Modi Is The Future


Prime Minister Modi should be a happy man. By, winning two consecutive terms with a full majority – a feat previously accomplished only by leaders of the now beleaguered Congress party – Modi has joined J. L Nehru and Indira Gandhi as one of the most dominant politicians in Indian history. Importantly, the stunning victory of the Modi-led BJP and allies suggest that a major part of the electorate is satisfied with India’s direction.

But not everyone is celebrating Modi’s landslide victory. Critics are frightened by the rise of Hindu nationalism. They see it as a threat to India’s traditional secular and inclusive values, embodied by India’s founding fathers, Mahatma Gandhi, and Nehru. In contrast, Modi is depicted as a divisive figure, a supporter of rabid Hindutva, and a poster child of Hindu exceptionalism. He has been accused of building his mandate on the basis of division, extremism, and exclusion.

Nevertheless, Modi’s wide popularity attests to the fact that India has changed. Like it or not, majoritarian nationalism and calls to national greatness is in favour globally. Indians, by in large, are interested in a seat at the high table of nations. They consider this their right based on the country’s population, economic achievements and military prowess. Idealistic and ethical concerns matter little in the quest to achieve India’s historic destiny.

Indian secularism has been dying for some time. Left and centrist forces have been losing ground to the nationalist juggernaut. If India is poised to become a Hindu state, as some are predicting, then that is the choice that its Hindu majority is comfortable with. Certainly, Hindu extremists, linked to communal violence are likely to feel even more emboldened by the election results. With Jinnah’s Pakistan long gone, the end of the India of Gandhi and Nehru, while hurtful for some, is a sign that India has come of age. The partition project is complete!

India lived up to its billing as the world’s largest democracy. The polling was mainly peaceful and less violent than the 2014 elections. Around 600 million people voted for over 8,000 candidates contesting seats in the Parliament. And the turnout was impressive, setting a record high of 67.1 percent. Despite strong emotions, huge numbers, and high stakes, observers considered the elections free and fair with no major allegations of fraud or rigging.

There were reports before the election of discontentment with the government’s economic performance, particularly the low growth and unemployment. Yet, both the electorate and investors seem convinced that a Modi government is good for business. India’s stock market shot up to record highs based on the forecast of a BJP victory. In his first term, Modi is credited with simplifying a complex tax system, cracking down on corruption and overhauling India’s corporate bankruptcy system.

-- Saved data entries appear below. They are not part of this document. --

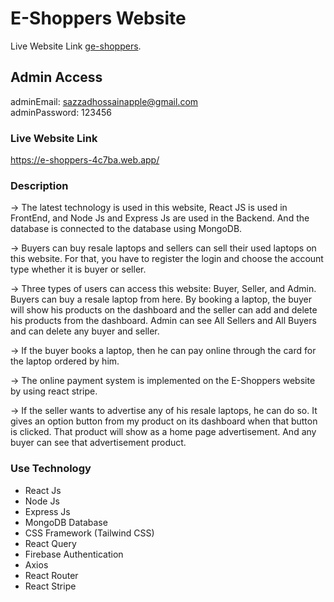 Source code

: # E-Shoppers Website

Live Website Link g[e-shoppers](https://e-shoppers-4c7ba.web.app/).

## Admin Access

adminEmail: sazzadhossainapple@gmail.com\
adminPassword: 123456

### Live Website Link

https://e-shoppers-4c7ba.web.app/

### Description

-> The latest technology is used in this website, React JS is used in FrontEnd, and Node Js and Express Js are used in the Backend. And the database is connected to the database using MongoDB.

-> Buyers can buy resale laptops and sellers can sell their used laptops on this website. For that, you have to register the login and choose the account type whether it is buyer or seller.

-> Three types of users can access this website: Buyer, Seller, and Admin. Buyers can buy a resale laptop from here. By booking a laptop, the buyer will show his products on the dashboard and the seller can add and delete his products from the dashboard. Admin can see All Sellers and All Buyers and can delete any buyer and seller.

-> If the buyer books a laptop, then he can pay online through the card for the laptop ordered by him.

-> The online payment system is implemented on the E-Shoppers website by using react stripe.

-> If the seller wants to advertise any of his resale laptops, he can do so. It gives an option button from my product on its dashboard when that button is clicked. That product will show as a home page advertisement. And any buyer can see that advertisement product.

### Use Technology

- React Js
- Node Js
- Express Js
- MongoDB Database
- CSS Framework (Tailwind CSS)
- React Query
- Firebase Authentication
- Axios
- React Router
- React Stripe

The poor and disadvantaged voted for Modi and the BJP once again. They have placed their trust in Modi’s strong and decisive leadership. They expect that he will tackle their issues of poverty and inequality. Modi has committed to undertake difficult reforms, ensure firm governance, and deliver economic prosperity. The opposition Congress-led alliance didn’t excite the electorate resulting in another poor showing at the polls. In fact, the opposition will need to revamp its campaign to ensure that Modi and the BJP don’t run away with future elections.

As the BJP has no Muslim MPs, Muslim representation in the new Lok Sabha lies with the opposition. But, despite the obstacles, Muslims have to move into the mainstream of national politics. They can’t count on Congress protection anymore. As Indians first, they have to pursue education, enlightenment, and leadership that cuts across party lines. After his victory, Modi has gone on record to support a more inclusive and non-discriminatory India. Muslims must hold him to his promise as they have no other choice.

We shouldn’t expect a thaw in India-Pakistan relations. In reality, Pakistan should be prepared that India’s “talks and terror” don’t go together stance will probably continue in Modi’s second term. It also means that India won’t let up on its unrelenting diplomatic pressure on Pakistan or stop preying on its weaknesses. Modi’s election promise to end the special constitutional status of Indian Kashmir could raise the ante in a troubled region. Still, given prevailing conditions, Pakistan has little leverage to bring India to the negotiating table.

By his reelection success, Modi has demonstrated that he will play a crucial role in India’s future. We can’t expect him to abandon Hindu nationalism which is a major plank of the B.J.P. But the reformer in him may conclude that diversity is important to governance and change. The new government may see value in engineering inclusive national prosperity. It could encourage inclusive economic and political institutions that allow and encourage participation by the great mass of people in economic activities. The government must boldly confront the root cause of uneven development – extractive institutions and the politics that keep them in place. India, which is home to a third of the world’s poor, will demand nothing less.